Activity: Each line of the listing is to be retyped exactly as given.

____ Dataset extract

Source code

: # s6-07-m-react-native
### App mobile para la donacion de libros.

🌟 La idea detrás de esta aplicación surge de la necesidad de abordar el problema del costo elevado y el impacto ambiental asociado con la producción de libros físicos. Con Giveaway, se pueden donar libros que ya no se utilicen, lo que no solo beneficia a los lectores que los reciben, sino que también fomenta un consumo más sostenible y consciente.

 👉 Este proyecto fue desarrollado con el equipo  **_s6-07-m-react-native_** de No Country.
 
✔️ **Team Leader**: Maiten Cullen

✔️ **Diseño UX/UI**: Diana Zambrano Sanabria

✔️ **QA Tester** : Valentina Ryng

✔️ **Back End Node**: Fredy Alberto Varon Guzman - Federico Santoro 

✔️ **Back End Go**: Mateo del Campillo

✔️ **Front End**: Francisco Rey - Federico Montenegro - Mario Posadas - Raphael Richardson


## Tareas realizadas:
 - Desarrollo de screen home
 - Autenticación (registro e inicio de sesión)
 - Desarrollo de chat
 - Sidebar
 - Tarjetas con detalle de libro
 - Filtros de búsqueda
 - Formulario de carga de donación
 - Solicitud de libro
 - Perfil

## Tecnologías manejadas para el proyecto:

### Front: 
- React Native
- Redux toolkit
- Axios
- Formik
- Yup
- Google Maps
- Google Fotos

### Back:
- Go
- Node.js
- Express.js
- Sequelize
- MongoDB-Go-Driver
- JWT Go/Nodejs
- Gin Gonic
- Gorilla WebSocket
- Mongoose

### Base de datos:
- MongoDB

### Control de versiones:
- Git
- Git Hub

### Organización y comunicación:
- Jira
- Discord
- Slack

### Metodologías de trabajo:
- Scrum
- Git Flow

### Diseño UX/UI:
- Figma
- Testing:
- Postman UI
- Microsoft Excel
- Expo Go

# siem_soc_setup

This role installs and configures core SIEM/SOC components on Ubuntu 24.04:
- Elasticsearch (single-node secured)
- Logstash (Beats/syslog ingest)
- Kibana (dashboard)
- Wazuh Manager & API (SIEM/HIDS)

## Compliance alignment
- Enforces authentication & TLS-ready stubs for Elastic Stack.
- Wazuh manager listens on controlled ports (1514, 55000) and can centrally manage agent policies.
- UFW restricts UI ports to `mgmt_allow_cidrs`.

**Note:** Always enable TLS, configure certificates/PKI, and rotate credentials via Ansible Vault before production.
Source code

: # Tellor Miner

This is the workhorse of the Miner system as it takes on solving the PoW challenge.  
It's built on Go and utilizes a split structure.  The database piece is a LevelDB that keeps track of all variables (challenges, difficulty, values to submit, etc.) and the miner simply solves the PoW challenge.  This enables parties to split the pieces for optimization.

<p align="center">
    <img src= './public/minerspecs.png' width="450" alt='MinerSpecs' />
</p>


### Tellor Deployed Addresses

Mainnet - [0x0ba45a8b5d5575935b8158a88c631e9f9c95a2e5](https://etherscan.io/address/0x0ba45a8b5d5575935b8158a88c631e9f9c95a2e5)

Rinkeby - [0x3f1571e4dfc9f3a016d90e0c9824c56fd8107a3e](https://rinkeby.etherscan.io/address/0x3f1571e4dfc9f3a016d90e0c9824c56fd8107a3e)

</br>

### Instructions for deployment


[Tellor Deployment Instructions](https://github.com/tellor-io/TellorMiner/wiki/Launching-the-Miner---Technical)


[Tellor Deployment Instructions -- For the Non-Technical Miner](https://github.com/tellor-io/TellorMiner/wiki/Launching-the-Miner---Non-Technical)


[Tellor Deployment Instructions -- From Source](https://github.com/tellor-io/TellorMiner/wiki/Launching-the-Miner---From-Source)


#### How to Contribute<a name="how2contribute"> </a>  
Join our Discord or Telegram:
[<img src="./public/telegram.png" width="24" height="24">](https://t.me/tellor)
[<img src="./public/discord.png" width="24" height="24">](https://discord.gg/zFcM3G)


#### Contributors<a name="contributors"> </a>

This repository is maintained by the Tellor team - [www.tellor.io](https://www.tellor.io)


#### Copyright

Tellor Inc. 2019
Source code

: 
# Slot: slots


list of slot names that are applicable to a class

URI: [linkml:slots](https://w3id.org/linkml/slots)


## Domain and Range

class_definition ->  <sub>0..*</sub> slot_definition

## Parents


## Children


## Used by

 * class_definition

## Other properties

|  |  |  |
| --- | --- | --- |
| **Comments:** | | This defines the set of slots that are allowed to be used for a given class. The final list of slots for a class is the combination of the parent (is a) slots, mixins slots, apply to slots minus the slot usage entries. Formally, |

________

Response below:
Source code

: # s6-07-m-react-native
### App mobile para la donacion de libros.

🌟 La idea detrás de esta aplicación surge de la necesidad de abordar el problema del costo elevado y el impacto ambiental asociado con la producción de libros físicos. Con Giveaway, se pueden donar libros que ya no se utilicen, lo que no solo beneficia a los lectores que los reciben, sino que también fomenta un consumo más sostenible y consciente.

 👉 Este proyecto fue desarrollado con el equipo  **_s6-07-m-react-native_** de No Country.
 
✔️ **Team Leader**: Maiten Cullen

✔️ **Diseño UX/UI**: Diana Zambrano Sanabria

✔️ **QA Tester** : Valentina Ryng

✔️ **Back End Node**: Fredy Alberto Varon Guzman - Federico Santoro 

✔️ **Back End Go**: Mateo del Campillo

✔️ **Front End**: Francisco Rey - Federico Montenegro - Mario Posadas - Raphael Richardson


## Tareas realizadas:
 - Desarrollo de screen home
 - Autenticación (registro e inicio de sesión)
 - Desarrollo de chat
 - Sidebar
 - Tarjetas con detalle de libro
 - Filtros de búsqueda
 - Formulario de carga de donación
 - Solicitud de libro
 - Perfil

## Tecnologías manejadas para el proyecto:

### Front: 
- React Native
- Redux toolkit
- Axios
- Formik
- Yup
- Google Maps
- Google Fotos

### Back:
- Go
- Node.js
- Express.js
- Sequelize
- MongoDB-Go-Driver
- JWT Go/Nodejs
- Gin Gonic
- Gorilla WebSocket
- Mongoose

### Base de datos:
- MongoDB

### Control de versiones:
- Git
- Git Hub

### Organización y comunicación:
- Jira
- Discord
- Slack

### Metodologías de trabajo:
- Scrum
- Git Flow

### Diseño UX/UI:
- Figma
- Testing:
- Postman UI
- Microsoft Excel
- Expo Go

# siem_soc_setup

This role installs and configures core SIEM/SOC components on Ubuntu 24.04:
- Elasticsearch (single-node secured)
- Logstash (Beats/syslog ingest)
- Kibana (dashboard)
- Wazuh Manager & API (SIEM/HIDS)

## Compliance alignment
- Enforces authentication & TLS-ready stubs for Elastic Stack.
- Wazuh manager listens on controlled ports (1514, 55000) and can centrally manage agent policies.
- UFW restricts UI ports to `mgmt_allow_cidrs`.

**Note:** Always enable TLS, configure certificates/PKI, and rotate credentials via Ansible Vault before production.
Source code

: # Tellor Miner

This is the workhorse of the Miner system as it takes on solving the PoW challenge.  
It's built on Go and utilizes a split structure.  The database piece is a LevelDB that keeps track of all variables (challenges, difficulty, values to submit, etc.) and the miner simply solves the PoW challenge.  This enables parties to split the pieces for optimization.

<p align="center">
    <img src= './public/minerspecs.png' width="450" alt='MinerSpecs' />
</p>


### Tellor Deployed Addresses

Mainnet - [0x0ba45a8b5d5575935b8158a88c631e9f9c95a2e5](https://etherscan.io/address/0x0ba45a8b5d5575935b8158a88c631e9f9c95a2e5)

Rinkeby - [0x3f1571e4dfc9f3a016d90e0c9824c56fd8107a3e](https://rinkeby.etherscan.io/address/0x3f1571e4dfc9f3a016d90e0c9824c56fd8107a3e)

</br>

### Instructions for deployment


[Tellor Deployment Instructions](https://github.com/tellor-io/TellorMiner/wiki/Launching-the-Miner---Technical)


[Tellor Deployment Instructions -- For the Non-Technical Miner](https://github.com/tellor-io/TellorMiner/wiki/Launching-the-Miner---Non-Technical)


[Tellor Deployment Instructions -- From Source](https://github.com/tellor-io/TellorMiner/wiki/Launching-the-Miner---From-Source)


#### How to Contribute<a name="how2contribute"> </a>  
Join our Discord or Telegram:
[<img src="./public/telegram.png" width="24" height="24">](https://t.me/tellor)
[<img src="./public/discord.png" width="24" height="24">](https://discord.gg/zFcM3G)


#### Contributors<a name="contributors"> </a>

This repository is maintained by the Tellor team - [www.tellor.io](https://www.tellor.io)


#### Copyright

Tellor Inc. 2019
Source code

: 
# Slot: slots


list of slot names that are applicable to a class

URI: [linkml:slots](https://w3id.org/linkml/slots)


## Domain and Range

class_definition ->  <sub>0..*</sub> slot_definition

## Parents


## Children


## Used by

 * class_definition

## Other properties

|  |  |  |
| --- | --- | --- |
| **Comments:** | | This defines the set of slots that are allowed to be used for a given class. The final list of slots for a class is the combination of the parent (is a) slots, mixins slots, apply to slots minus the slot usage entries. Formally, |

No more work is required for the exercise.